**EXERCISE**:
Lines to return, exactly: from the line with "- **report.html** –" to the line with "## Personvern og begrensninger" in the entries below, both included.

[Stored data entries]
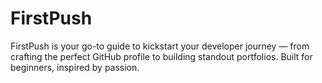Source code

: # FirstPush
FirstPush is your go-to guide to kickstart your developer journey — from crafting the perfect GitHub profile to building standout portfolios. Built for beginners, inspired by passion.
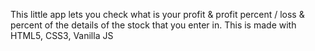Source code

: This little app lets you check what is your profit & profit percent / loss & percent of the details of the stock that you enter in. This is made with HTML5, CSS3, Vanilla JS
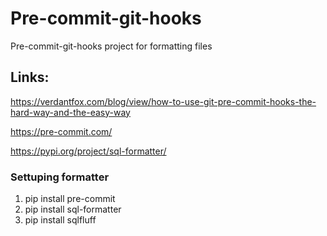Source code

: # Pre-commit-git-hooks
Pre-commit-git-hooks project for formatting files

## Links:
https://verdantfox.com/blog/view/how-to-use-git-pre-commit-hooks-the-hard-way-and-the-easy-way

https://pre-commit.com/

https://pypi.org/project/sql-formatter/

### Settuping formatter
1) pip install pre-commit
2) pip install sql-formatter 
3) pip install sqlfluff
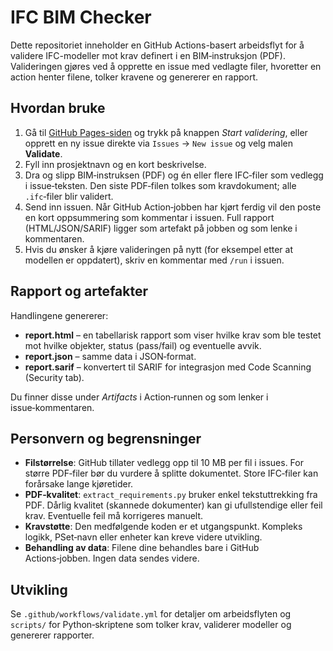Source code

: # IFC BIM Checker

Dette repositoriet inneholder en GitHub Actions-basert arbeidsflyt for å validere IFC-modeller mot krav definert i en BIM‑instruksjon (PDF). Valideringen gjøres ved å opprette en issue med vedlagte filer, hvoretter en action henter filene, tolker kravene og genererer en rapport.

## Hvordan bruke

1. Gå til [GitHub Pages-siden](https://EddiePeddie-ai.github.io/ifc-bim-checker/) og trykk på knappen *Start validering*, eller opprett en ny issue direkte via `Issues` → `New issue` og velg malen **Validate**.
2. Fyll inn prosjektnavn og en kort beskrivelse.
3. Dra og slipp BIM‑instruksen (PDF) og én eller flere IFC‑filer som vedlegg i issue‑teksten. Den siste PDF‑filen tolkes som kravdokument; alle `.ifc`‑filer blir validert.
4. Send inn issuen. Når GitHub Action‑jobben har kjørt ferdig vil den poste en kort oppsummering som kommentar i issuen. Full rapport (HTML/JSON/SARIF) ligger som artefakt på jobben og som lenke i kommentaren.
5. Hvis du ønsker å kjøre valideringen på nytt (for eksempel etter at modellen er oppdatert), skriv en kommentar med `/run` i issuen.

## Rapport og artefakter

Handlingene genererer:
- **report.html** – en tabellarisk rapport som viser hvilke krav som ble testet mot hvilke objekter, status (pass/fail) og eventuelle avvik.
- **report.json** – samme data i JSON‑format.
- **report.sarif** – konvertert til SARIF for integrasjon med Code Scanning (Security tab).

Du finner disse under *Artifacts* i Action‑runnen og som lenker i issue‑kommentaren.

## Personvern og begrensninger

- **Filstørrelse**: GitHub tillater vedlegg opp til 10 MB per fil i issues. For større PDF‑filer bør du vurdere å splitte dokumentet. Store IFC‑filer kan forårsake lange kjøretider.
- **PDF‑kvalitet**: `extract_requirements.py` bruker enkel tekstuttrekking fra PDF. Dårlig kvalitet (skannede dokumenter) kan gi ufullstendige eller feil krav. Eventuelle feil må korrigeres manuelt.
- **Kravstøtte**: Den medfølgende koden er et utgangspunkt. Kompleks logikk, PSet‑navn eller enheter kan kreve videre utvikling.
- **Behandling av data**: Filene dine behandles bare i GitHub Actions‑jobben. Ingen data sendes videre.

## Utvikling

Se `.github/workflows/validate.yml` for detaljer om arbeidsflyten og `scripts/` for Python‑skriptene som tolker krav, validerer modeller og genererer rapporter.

...

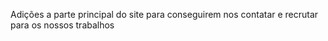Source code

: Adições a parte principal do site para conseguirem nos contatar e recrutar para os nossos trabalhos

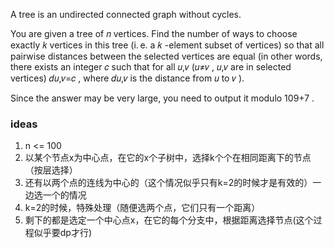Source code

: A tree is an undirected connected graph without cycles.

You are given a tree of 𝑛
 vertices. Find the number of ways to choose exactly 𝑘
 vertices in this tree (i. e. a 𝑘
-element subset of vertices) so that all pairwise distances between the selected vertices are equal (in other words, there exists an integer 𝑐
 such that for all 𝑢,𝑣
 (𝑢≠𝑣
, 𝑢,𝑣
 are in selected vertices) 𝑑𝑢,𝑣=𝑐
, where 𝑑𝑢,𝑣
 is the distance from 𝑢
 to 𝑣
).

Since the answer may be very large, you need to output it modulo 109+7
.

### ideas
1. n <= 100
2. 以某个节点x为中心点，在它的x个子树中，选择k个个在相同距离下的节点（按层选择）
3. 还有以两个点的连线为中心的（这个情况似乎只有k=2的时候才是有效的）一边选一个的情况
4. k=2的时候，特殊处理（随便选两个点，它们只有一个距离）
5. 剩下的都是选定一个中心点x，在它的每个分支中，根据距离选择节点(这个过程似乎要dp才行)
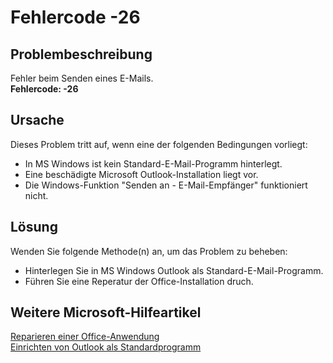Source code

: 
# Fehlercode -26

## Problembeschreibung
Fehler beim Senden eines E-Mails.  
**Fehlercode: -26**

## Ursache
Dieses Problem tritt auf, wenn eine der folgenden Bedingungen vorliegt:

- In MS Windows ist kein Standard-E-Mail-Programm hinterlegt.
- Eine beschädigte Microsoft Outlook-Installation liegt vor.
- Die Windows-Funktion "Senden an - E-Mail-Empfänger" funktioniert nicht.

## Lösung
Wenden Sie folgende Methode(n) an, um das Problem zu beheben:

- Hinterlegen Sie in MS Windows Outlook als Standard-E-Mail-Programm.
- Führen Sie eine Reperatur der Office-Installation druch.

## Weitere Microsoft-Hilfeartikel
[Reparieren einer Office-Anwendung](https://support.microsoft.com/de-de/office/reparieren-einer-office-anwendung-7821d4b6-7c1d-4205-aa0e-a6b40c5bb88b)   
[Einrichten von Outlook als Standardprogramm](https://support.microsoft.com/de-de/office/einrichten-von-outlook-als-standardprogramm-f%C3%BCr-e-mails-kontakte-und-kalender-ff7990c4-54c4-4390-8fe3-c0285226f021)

**SOLUTION TO THIS PROBLEM**:
- **report.html** – en tabellarisk rapport som viser hvilke krav som ble testet mot hvilke objekter, status (pass/fail) og eventuelle avvik.
- **report.json** – samme data i JSON‑format.
- **report.sarif** – konvertert til SARIF for integrasjon med Code Scanning (Security tab).

Du finner disse under *Artifacts* i Action‑runnen og som lenker i issue‑kommentaren.

## Personvern og begrensninger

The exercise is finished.